Co-parenting is happens after a divorce when both parents seek to remain
active and involved in the lives of their children, even though their
family is no longer together as before. Both parents share responsibility
for the children while remaining in separate households.
Benefits of Co-Parenting After Divorce
The adjustment after a divorce can be challenging. Typically in divorce,
each parent immediately becomes a single parent, each caring for the children
separately. Co-parenting agreements ensure that both the parents and the
children do not have to adjust to life as a single person and a single parent.
Co-parenting arrangements allow children to:
Adapt to the divorce better
Have less long-term negative side effects
Feel secure in their family's relationship
Have a model for handling conflict
There may be a little confusion on the parent's relationship, but that
can easily be clear up with regular communication on the matter.
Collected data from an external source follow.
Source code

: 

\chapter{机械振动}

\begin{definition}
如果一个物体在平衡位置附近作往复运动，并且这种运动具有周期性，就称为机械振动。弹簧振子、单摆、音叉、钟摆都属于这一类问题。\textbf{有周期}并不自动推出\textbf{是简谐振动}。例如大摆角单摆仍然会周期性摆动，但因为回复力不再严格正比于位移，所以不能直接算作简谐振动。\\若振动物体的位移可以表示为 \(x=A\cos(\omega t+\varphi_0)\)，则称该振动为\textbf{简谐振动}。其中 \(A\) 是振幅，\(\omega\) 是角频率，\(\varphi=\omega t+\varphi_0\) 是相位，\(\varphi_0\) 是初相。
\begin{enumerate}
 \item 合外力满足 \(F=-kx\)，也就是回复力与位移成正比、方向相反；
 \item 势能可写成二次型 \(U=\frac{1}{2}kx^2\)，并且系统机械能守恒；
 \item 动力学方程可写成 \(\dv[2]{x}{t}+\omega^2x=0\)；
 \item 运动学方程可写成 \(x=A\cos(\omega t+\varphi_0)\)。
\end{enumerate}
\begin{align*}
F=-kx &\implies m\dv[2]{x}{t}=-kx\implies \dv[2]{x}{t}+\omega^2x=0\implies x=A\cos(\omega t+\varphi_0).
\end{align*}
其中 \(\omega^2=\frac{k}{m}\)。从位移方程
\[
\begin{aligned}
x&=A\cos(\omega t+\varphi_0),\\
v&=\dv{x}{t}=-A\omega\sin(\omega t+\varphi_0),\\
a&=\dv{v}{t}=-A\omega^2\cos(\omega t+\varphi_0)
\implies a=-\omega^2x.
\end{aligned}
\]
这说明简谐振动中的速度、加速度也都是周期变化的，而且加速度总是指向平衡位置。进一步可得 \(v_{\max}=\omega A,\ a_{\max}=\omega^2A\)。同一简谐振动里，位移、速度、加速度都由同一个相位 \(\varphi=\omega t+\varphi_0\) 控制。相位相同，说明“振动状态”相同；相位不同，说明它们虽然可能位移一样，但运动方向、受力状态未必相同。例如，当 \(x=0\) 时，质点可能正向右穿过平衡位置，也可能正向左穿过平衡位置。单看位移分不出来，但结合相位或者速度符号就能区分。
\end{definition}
Ways to Consistently Co-Parent Your Children
Consistency in co-parenting is one of the ways that both parents can be
successful in their arrangement. Consistency does not mean that both parents
use the same parenting style, but rather that routines align with one
another. This will help for children know what to expect when they stay
with either parent.
Ways to collaborate include between parents include:
Schedules. Things such as television, meal, and homework time should be decided
on by both parents and stuck to when the child is with them.
Bedtime. Consistent bedtime and curfew can ensure the child is prepared for the
next day in the same way.
Transitions. Drop off and pick up times should remain the same and the children should
know what to expect when going to each parent's house to ease anxiety.
Consequences. It would be unfair for one parent to inflict a harsher punishment than
the other for the same misbehavior.
Rules. Knowing the house rules of the other parent can allow the parent's
to rest when the child is not with them.
Routine. Consistent expectations build self-discipline. Make sure that the child
knows what to expect each day from each parent.
Co-parenting is not easy to do, but for divorced families, it can create
the best scenario for involved children. The children also have a great
model of behavior and conflict-resolution.